Please start any new threads on our new site at https://forums.sqlteam.com. We've got lots of great SQL Server experts to answer whatever question you can come up with.

 All Forums
 SQL Server 2000 Forums
 SQL Server Development (2000)
 Full outer join count problem

Author  Topic 

Lumbago
Norsk Yak Master

3271 Posts

Posted - 2006-12-12 : 09:04:50
Hi all,

I have come across a problem which I find to be pretty odd. I have two tables with a similar structure and the same primary key with different data and sometimes the PK is present in @lan and sometime in @leas and sometimes in both. I need one unique row for each PK and a count and a sum from each table. Here is my sample data:
DECLARE @lan table (orgnr int, lan int, lannavn varchar(20))
DECLARE @leas table (orgnr int, leas int, leasnavn varchar(20))

insert into @lan
SELECT 1, 10000, 'henning' UNION ALL
SELECT 1, 11000, 'henning' UNION ALL
SELECT 2, 20000, 'reidar' UNION ALL
SELECT 3, 10000, 'bente'

insert into @leas
SELECT 2, 10000, 'reidar' UNION ALL
SELECT 2, 10000, 'reidar' UNION ALL
SELECT 3, 11000, 'bente' UNION ALL
SELECT 4, 20000, 'anita' UNION ALL
SELECT 4, 10000, 'anita'

SELECT * FROM @lan
SELECT * FROM @leas

SELECT
COALESCE(a.OrgNr, b.OrgNr) AS OrgNr,
COALESCE(a.Lannavn, b.Leasnavn) AS Navn,
COUNT(a.Lan) AS CountLan,
ISNULL(SUM(a.Lan), 0) AS SumLan,
COUNT(b.Leas) AS CountLeas,
ISNULL(SUM(b.Leas), 0) AS SumLeas
FROM @lan a
FULL OUTER JOIN @leas b
ON a.OrgNr = b.OrgNr
GROUP BY
COALESCE(a.OrgNr, b.OrgNr),
COALESCE(a.Lannavn, b.Leasnavn)
ORDER BY
COALESCE(a.OrgNr, b.OrgNr)
The problem is that if you check out "reidar" he has a count of 1 in @lan and 2 in @leas but they come out as 2 for both. After some investigation I have found that if the PK is present in both tables the count will be equal for both (the highest of the two) regardless of how the count is in each table. The sum will also get multiplied with the highest count...
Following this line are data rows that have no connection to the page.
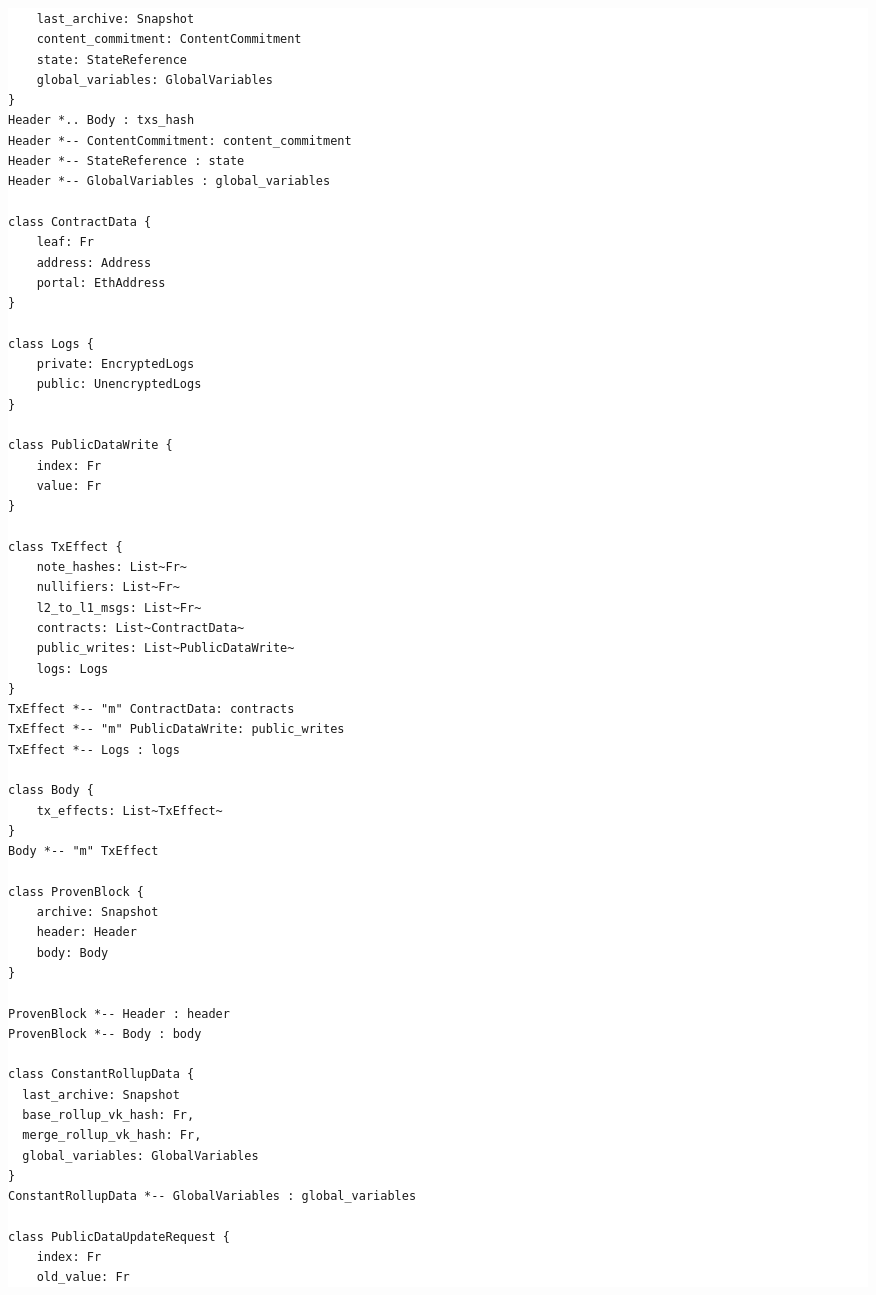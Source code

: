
```mermaid
    last_archive: Snapshot
    content_commitment: ContentCommitment
    state: StateReference
    global_variables: GlobalVariables
}
Header *.. Body : txs_hash
Header *-- ContentCommitment: content_commitment
Header *-- StateReference : state
Header *-- GlobalVariables : global_variables

class ContractData {
    leaf: Fr
    address: Address
    portal: EthAddress
}

class Logs {
    private: EncryptedLogs
    public: UnencryptedLogs
}

class PublicDataWrite {
    index: Fr
    value: Fr
}

class TxEffect {
    note_hashes: List~Fr~
    nullifiers: List~Fr~
    l2_to_l1_msgs: List~Fr~
    contracts: List~ContractData~
    public_writes: List~PublicDataWrite~
    logs: Logs
}
TxEffect *-- "m" ContractData: contracts
TxEffect *-- "m" PublicDataWrite: public_writes
TxEffect *-- Logs : logs

class Body {
    tx_effects: List~TxEffect~
}
Body *-- "m" TxEffect

class ProvenBlock {
    archive: Snapshot
    header: Header
    body: Body
}

ProvenBlock *-- Header : header
ProvenBlock *-- Body : body

class ConstantRollupData {
  last_archive: Snapshot
  base_rollup_vk_hash: Fr,
  merge_rollup_vk_hash: Fr,
  global_variables: GlobalVariables
}
ConstantRollupData *-- GlobalVariables : global_variables

class PublicDataUpdateRequest {
    index: Fr
    old_value: Fr
```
Why is this and how can I work around it?

--
Lumbago
"Real programmers don't document, if it was hard to write it should be hard to understand"

SwePeso
Patron Saint of Lost Yaks

30421 Posts

Posted - 2006-12-12 : 09:43:03
Something like this?
-- prepare test data
DECLARE @lan table (orgnr int, lan int, lannavn varchar(20))

insert into @lan
SELECT 1, 10000, 'henning' UNION ALL
SELECT 1, 11000, 'henning' UNION ALL
SELECT 2, 20000, 'reidar' UNION ALL
SELECT 3, 10000, 'bente'

DECLARE @leas table (orgnr int, leas int, leasnavn varchar(20))

insert into @leas
SELECT 2, 10000, 'reidar' UNION ALL
SELECT 2, 10000, 'reidar' UNION ALL
SELECT 3, 11000, 'bente' UNION ALL
SELECT 4, 20000, 'anita' UNION ALL
SELECT 4, 10000, 'anita'

-- do the work
SELECT q.OrgNr,
q.Navn,
SUM(CASE WHEN q.Type = 'Lan' THEN 1 ELSE 0 END) AS [# Lan],
SUM(q.Lan) AS [@ Lan],
SUM(CASE WHEN q.Type = 'Leas' THEN 1 ELSE 0 END) AS [# Leas],
SUM(q.Leas) AS [@ Leas]
FROM (
SELECT OrgNr,
LanNavn Navn,
Lan,
0 AS Leas,
'Lan' AS Type
FROM @Lan
UNION ALL
SELECT OrgNr,
LeasNavn,
0,
Leas,
'Leas' AS Type
FROM @Leas
) q
GROUP BY q.OrgNr,
q.Navn
ORDER BY q.OrgNr,
q.Navn

Peter Larsson
Helsingborg, Sweden
Go to Top of Page

Lumbago
Norsk Yak Master

3271 Posts

Posted - 2006-12-12 : 09:52:54
Exellent! I was hoping you were still at work

But I still don't get why mine didn't work...I'm suspecting it has something to do with the group by but I'm not sure.

--
Lumbago
"Real programmers don't document, if it was hard to write it should be hard to understand"
Go to Top of Page

Lumbago
Norsk Yak Master

3271 Posts

Posted - 2006-12-12 : 10:05:44
Umh...one little thing I sort of left out in the specifications. The name can actually be different between the two tables but they still have to be regarded as the same based on the OrgNr

Table @lan should preside (is that a word??) over @leas

--
Lumbago
"Real programmers don't document, if it was hard to write it should be hard to understand"
Go to Top of Page

SwePeso
Patron Saint of Lost Yaks

30421 Posts

Posted - 2006-12-12 : 10:07:35
This is your output when deleting aggregate functions
OrgNr	Navn	#Lan	@Lan	#Leas	@Leas
1 henning 10000 10000 NULL NULL
1 henning 11000 11000 NULL NULL
2 reidar 20000 20000 10000 10000
2 reidar 20000 20000 10000 10000
3 bente 10000 10000 11000 11000
4 anita NULL NULL 20000 20000
4 anita NULL NULL 10000 10000
FULL JOIN does some weird things when dealing with NULL. It seems that since it actually does find a value for one JOIN, it resuses that value whenever a NULL is found for same PK binding.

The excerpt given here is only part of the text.